Learning Disability Today
Supporting professionals working in learning disability and autism services

Learning disability expert, Jim Mansell, dies

Professor Jim Mansell, who spent more than 40 years helping to improve the lives of people with learning disabilities, has died after a long illness.

Mansell first began working with people with learning disabilities in 1970, while a student at Cardiff University. There, he set up a student charity and worked with other students to support people with learning disabilities to move out of a large long-stay hospital where conditions were very poor. From this beginning, Mansell went on to become one of the most respected and influential authorities on people with learning disabilities.  

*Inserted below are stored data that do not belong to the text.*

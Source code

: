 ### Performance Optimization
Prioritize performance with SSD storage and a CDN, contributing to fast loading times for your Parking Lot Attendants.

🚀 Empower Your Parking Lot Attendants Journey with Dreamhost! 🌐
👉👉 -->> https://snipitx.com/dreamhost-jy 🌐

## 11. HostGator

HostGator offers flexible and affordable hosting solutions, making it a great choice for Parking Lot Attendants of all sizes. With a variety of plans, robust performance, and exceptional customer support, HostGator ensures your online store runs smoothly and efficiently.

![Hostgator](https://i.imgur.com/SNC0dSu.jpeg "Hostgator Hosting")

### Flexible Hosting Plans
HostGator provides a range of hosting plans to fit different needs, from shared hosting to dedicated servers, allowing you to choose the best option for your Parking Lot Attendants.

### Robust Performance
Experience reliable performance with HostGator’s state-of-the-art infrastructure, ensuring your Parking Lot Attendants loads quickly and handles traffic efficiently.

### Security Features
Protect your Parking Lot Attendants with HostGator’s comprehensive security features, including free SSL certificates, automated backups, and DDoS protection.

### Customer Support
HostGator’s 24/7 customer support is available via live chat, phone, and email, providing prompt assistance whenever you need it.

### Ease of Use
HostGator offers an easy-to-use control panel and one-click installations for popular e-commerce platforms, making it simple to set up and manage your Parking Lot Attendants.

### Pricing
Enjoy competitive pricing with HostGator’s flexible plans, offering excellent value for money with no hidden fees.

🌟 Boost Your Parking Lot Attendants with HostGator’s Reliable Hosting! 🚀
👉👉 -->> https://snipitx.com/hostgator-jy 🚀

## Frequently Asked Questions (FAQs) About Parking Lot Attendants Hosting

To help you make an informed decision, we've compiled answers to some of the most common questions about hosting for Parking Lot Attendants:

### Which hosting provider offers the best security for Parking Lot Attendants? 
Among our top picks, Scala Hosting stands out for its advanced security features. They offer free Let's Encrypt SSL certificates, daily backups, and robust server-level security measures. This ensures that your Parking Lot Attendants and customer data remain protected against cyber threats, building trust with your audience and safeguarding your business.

Among his achievements were, in 1983, founding the Tizard Centre at the University of Kent, which is now one of the world’s leading research and study centres on learning disability. He also had a significant influence on government policy on learning disability. He wrote the 1993 report into services for people with a learning disability and challenging behaviour – ‘Services for People with Learning Disabilities and Challenging Behaviour or Mental Health Needs’ – often referred to as the ‘Mansell Report’ . It was revised in 2007 to support the ‘Valuing People’ strategy. Accommodation for people with learning disabilities remained a cause for Mansell. He appeared in last year’s Panorama programme that uncovered alleged abuse at the Winterbourne View residential care facility in Bristol, condemning what he saw.

Click here to read his column in the Guardian on the scandal. Following this, he helped to form an advisory group to help the Department of Health plan its response to the abuse. In November 2011, he was presented with the Social Care Institute for Excellence (SCIE) Knowledge Award for Outstanding Contribution to knowledge in social care. Mansell was awarded a CBE for services to people with intellectual disabilities in the 2012 Queen’s New Year’s Honours List and, despite his poor health, made it to Buckingham Palace to receive his award in January. He was also Professor of disability studies in the school of social work and social policy at La Trobe University, Melbourne.

Allan Bowman, chair of SCIE, said: “Jim did so much for people with learning disabilities. SCIE staff voted for Jim when he won the knowledge award and he was a passionate advocate for supporting people with learning disabilities, their families and carers. Our thoughts go out to Jim’s family, colleagues and many friends.”